(1.) On 16-1-61, Srinivasachari, J. pronounced Judgment in S. A. No. 209 of 1957 dismissing the appeal with costs. In that judgment, the learned Judge stated in the end "No leave" which obviously means that he refused leave to the appellants-plaintiffs to file a Letters Patent Appeal against that decision. The two appellants filed S.R. No. 5072 of 1961 praying for review of that order of Srinivasachari, J. so far as that portion of the judgment "No leave" is concerned. The office raised an objection saying that no review lay against "No leave" in a judgment of the Court; thereupon, this matter was heard by me. 2. The questions that arise for consideration are:-- (1) Whether a review lies in law against an order of "No leave" by which leave was refused for filing a Letters Patent Appeal?

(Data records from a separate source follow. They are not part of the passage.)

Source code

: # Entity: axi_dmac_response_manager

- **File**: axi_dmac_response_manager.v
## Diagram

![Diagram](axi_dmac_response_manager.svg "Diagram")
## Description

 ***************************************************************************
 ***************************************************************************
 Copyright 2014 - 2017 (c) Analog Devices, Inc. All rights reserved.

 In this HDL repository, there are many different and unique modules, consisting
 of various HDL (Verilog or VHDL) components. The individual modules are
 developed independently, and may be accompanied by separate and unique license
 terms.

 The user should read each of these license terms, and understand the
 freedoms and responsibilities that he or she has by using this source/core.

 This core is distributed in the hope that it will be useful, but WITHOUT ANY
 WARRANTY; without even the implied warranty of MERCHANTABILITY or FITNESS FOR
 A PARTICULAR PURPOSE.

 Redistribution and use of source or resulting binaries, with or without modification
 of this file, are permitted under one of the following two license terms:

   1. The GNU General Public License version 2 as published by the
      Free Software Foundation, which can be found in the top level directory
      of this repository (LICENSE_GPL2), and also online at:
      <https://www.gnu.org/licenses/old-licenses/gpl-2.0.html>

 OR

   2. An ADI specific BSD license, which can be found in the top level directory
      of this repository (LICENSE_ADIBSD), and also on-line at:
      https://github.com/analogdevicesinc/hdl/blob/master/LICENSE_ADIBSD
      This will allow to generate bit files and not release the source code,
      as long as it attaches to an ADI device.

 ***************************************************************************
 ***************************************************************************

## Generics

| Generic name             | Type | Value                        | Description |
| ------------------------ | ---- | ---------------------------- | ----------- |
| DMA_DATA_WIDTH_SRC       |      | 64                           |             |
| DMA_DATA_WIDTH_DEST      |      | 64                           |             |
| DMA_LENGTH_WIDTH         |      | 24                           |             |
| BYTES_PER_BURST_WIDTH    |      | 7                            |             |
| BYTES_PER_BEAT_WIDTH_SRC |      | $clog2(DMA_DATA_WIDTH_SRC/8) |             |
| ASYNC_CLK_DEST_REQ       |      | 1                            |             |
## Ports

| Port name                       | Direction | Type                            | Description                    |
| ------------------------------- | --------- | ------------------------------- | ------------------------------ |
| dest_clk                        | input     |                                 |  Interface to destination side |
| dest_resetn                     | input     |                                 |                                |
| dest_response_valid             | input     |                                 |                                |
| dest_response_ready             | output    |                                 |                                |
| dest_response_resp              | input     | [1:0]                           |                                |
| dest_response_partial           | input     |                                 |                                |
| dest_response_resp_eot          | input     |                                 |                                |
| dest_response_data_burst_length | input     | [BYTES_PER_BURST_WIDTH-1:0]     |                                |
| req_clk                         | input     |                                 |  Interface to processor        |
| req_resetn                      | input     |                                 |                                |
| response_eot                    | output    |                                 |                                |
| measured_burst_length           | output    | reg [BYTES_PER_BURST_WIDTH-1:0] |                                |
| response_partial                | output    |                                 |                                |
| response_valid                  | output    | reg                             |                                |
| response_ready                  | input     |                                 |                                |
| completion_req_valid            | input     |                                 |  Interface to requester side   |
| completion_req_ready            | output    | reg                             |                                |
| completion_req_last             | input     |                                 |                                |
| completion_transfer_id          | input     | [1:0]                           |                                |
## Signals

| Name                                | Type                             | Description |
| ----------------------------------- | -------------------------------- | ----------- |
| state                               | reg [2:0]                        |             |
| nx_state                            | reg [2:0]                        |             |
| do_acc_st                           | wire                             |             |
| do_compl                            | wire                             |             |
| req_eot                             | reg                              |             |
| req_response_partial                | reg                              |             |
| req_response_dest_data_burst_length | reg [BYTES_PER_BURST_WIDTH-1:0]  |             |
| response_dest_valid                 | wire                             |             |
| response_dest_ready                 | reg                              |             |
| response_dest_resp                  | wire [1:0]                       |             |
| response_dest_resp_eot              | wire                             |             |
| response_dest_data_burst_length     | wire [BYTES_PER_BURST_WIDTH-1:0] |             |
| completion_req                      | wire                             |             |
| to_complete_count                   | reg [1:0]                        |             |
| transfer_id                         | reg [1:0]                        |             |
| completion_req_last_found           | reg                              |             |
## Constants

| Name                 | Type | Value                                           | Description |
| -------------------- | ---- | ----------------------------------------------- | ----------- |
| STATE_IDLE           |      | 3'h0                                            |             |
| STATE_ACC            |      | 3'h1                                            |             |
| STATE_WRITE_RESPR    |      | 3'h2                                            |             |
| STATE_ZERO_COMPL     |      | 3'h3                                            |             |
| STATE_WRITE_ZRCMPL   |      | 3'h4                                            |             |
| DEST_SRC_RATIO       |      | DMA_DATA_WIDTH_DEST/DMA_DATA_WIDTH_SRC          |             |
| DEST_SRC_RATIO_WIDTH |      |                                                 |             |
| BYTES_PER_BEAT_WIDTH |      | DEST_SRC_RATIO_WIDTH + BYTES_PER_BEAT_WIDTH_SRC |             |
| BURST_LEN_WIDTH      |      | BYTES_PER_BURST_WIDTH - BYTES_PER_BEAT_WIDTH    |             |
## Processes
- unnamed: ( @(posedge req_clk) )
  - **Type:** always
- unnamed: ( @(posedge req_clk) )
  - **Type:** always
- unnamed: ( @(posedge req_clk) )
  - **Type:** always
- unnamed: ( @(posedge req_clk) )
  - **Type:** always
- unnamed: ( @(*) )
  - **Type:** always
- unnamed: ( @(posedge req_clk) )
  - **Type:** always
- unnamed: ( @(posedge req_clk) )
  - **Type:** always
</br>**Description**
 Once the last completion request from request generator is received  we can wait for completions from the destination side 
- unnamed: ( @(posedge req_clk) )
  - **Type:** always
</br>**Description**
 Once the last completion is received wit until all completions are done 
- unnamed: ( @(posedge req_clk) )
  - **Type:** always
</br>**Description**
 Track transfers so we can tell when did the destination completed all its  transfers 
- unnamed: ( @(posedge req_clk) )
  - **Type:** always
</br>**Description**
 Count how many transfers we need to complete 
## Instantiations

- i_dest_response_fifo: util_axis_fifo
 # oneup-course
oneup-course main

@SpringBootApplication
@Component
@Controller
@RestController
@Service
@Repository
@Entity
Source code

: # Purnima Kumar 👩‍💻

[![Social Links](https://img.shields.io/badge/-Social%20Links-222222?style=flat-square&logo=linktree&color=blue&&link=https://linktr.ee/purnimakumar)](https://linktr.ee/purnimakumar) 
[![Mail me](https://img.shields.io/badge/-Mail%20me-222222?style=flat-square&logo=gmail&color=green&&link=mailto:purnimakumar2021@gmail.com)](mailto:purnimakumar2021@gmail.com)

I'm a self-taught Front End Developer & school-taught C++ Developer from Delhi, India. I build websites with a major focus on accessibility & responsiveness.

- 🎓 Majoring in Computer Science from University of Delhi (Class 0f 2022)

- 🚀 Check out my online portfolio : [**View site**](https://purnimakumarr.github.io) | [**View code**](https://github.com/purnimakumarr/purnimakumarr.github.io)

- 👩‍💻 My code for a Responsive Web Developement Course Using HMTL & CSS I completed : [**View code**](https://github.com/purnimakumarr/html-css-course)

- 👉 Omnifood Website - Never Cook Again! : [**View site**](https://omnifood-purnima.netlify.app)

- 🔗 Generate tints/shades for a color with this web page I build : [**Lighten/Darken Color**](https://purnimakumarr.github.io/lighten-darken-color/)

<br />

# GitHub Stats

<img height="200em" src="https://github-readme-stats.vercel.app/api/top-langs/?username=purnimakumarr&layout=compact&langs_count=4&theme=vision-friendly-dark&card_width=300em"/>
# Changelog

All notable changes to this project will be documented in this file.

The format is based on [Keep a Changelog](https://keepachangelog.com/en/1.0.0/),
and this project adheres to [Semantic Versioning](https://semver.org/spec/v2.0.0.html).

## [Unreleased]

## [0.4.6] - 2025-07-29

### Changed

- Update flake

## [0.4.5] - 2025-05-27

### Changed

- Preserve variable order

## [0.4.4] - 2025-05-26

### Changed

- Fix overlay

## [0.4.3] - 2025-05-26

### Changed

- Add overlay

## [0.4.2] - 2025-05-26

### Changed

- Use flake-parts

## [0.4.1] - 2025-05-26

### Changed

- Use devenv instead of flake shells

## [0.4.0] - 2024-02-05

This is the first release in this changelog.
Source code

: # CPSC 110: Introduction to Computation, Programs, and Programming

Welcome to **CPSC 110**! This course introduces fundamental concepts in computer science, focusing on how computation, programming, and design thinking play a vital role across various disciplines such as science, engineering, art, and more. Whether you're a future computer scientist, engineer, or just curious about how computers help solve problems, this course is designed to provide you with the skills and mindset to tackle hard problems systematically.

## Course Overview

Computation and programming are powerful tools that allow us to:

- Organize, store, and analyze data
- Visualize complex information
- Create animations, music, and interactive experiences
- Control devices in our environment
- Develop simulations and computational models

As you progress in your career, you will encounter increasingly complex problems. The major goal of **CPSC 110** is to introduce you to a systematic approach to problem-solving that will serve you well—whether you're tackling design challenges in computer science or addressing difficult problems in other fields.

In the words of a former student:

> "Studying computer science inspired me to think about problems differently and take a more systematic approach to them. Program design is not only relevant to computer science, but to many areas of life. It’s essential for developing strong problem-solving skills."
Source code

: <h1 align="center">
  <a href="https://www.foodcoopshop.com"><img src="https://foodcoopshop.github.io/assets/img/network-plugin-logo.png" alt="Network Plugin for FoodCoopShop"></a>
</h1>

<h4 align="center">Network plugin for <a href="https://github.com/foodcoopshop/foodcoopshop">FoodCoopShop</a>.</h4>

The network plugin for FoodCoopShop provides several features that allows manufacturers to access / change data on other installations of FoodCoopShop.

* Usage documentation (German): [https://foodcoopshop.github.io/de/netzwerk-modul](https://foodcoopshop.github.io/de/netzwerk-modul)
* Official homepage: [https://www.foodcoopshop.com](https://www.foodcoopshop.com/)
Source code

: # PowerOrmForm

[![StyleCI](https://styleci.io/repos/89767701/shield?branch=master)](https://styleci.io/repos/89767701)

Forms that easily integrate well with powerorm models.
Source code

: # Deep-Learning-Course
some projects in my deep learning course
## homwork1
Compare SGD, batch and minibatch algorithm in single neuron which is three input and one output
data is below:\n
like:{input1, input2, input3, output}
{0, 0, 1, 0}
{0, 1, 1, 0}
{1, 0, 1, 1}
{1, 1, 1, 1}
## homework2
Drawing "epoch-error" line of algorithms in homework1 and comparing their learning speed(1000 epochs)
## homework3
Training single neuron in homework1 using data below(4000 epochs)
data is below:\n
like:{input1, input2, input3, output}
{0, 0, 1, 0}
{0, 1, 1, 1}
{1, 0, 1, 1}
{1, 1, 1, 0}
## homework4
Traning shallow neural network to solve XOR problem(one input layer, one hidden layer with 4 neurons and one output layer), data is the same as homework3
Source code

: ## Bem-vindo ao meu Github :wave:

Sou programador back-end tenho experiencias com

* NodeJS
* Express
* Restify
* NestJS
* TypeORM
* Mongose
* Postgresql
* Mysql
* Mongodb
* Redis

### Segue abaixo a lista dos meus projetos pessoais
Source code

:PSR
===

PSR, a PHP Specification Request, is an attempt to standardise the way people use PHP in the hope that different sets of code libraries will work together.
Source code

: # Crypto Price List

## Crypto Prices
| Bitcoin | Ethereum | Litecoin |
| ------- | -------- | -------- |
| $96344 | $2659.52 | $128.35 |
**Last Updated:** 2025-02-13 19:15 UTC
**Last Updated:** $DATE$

(2.) If review lies, whether the order of "No leave" by Srinivasachari in S. A. No. 209 of 1957 dated 16-1-1961 has to be reviewed? POINT NO. I :- The contention of the learned Advocate for the petitioners is that the order which is sought to be reviewed namely, refusing of leave to file a Letters Patent Appeal is not part of the main judgment, that it is a separate order under the Letters Patent Act and that as such, a review lies. The relevant part of Clause 15 of the Letters Patent reads as follows: ".....and that notwithstanding anything herein before provided an appeal shall fie to the said High Court from a judgment of one Judge of the said High Court..... pursuant to Section 108 of the Government of India Act (made tin or after the 1st day of February, 1929) in the exercise of appellate jurisdiction in respect of a decree of order made in the exercise of appellate jurisdiction by court subject to the superintendence of the said High Court, where the Judge who passed the judgment declares that the case is a fit one for appeal." Rule 105 of the Appellate Side Rules of the Andhra Pradesh High Court runs as follows:-- "When an appeal against an appellate decree or order has been heard and disposed of by a single Judge, an application for leave to appeal under Clause 15 of the Letters Patent of the High Court shall be made orally and immediately after the judgment has been delivered." Rule 95 of the Appellate Side Rules of the Madras High Court was also substantially to the same effect.
(3.) In support of the contention that the order refusing leave to appeal is not a part of the main judgment but is a separate and distinct order, the following can be urged. In Clause 15 itself, the words relating to the judgment viz., "where the judge who passed the judgment" are used hi the past tense and the words relating to declaration viz., "declares that the case is a fit one for appeal" are used in the present tense. This shows that an order granting or refusing leave has to be made after the judgment has been passed. Rule 105 provides that an application that the case is a fit one for further appeal should be made orally and immediately after the judgment has been delivered. In In re Sridhar Rao, AIR 1958 Andh-Pra 60, a Bench of this Court held that R. 95 of the Madras Appellate Side Rules (corresponding to R. 105) was mandatory and that it did not confer any discretionary power on the Court to excuse the delay. This means that there shall be no appreciable gap of time between the pronouncement of the judgment and the application for leave to appeal which application has been referred to in Clause 15 as a declaration by the Court. The words used suggest that the application has to be made orally after the judgment has been delivered and consequently the order on the application for leave has to be passed only after the judgment has been rendered.